この支援は「国境地域及びナイロビ郡のインフォーマルな居住地における給水・衛生改善計画」として実施され、供与限度額を6億2600万円とする無償資金協力となります。UNICEFとの連携の下、上記の4郡において、安全で質の高い本邦企業の製品・技術を活用します。
「海外援助にKPI・KGIは設定されているのか」
「6億円で何人の住民が恩恵を受けるのか」
「本邦企業の製品活用って日本企業への補助金では」
「成果の定量的な報告体制はあるのか」
「期限と達成目標を明示すべき」
トイレや浄水施設を整備
具体的には、トイレなどの衛生設備及び浄水・給水施設の整備、機材供与及び能力強化等を行うことにより、衛生的な上下水道へのアクセス改善及び感染症発生の予防を図るものとなります。
ケニアの国境地域及びナイロビ郡のインフォーマルな居住地では、上下水道インフラが不足しており、住民は不衛生な水源に頼らざるを得ない状況です。こうした環境下では下痢性疾患をはじめとする感染症のリスクが高く、特に子どもたちへの影響が深刻です。
日本政府はUNICEFとの連携により、これらの地域に衛生設備と給水施設を整備することで、住民の生活環境の改善を目指します。本邦企業の製品・技術を活用することで、日本の高品質な衛生技術を現地に導入します。
海外援助のKPI・KGI設定が不可欠
しかし今回の無償資金協力についても、具体的な成果指標や期限、報告体制が明示されていません。6億2600万円という多額の税金を投じる以上、何人の住民に衛生的な水へのアクセスを提供するのか、下痢性疾患の発生率をどの程度削減するのか、いつまでに達成するのかといった具体的な目標設定が必要です。
海外への無償資金協力は日本の国際貢献として重要ですが、国民の税金を使う以上、透明性と説明責任が求められます。KPI(重要業績評価指標)やKGI(重要目標達成指標)を明確に設定し、定期的に進捗を報告する体制が不可欠です。
また本邦企業の製品・技術を活用するとしていますが、これが実質的に日本企業への補助金として機能している側面も否定できません。援助の目的が途上国支援なのか日本企業支援なのか曖昧になっているとの指摘もあります。
過去の援助案件の検証も必要
日本は長年にわたりケニアをはじめとするアフリカ諸国に対して無償資金協力を実施してきました。しかし過去の援助案件がどの程度の成果を上げたのか、投じた資金に見合う効果があったのかについての検証は十分とは言えません。

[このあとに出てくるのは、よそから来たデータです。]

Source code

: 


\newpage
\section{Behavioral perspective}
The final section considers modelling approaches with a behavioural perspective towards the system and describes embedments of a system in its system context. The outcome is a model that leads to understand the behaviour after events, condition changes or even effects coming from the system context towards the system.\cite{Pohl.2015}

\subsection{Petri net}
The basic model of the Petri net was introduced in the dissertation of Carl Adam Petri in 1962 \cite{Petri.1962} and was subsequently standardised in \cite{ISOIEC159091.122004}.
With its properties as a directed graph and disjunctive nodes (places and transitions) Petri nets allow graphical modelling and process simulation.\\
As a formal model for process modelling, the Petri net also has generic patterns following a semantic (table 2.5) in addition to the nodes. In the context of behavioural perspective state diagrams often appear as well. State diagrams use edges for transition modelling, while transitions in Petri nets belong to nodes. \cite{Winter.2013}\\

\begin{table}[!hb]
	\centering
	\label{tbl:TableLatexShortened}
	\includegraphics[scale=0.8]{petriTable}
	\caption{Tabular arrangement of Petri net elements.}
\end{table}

外務省は今回の給水・衛生改善計画について、具体的な成果目標と達成期限を明示し、定期的な進捗報告を行うべきです。また過去の類似案件についても事後評価を実施し、その結果を公表することで、国民への説明責任を果たす必要があります。
茂木外務大臣は高市早苗内閣で外務大臣に再任され、日米関税合意の履行に向けた米国との調整も担当しています。海外援助についても戦略的な視点を持ち、納税者に対する説明責任を果たすことが求められます。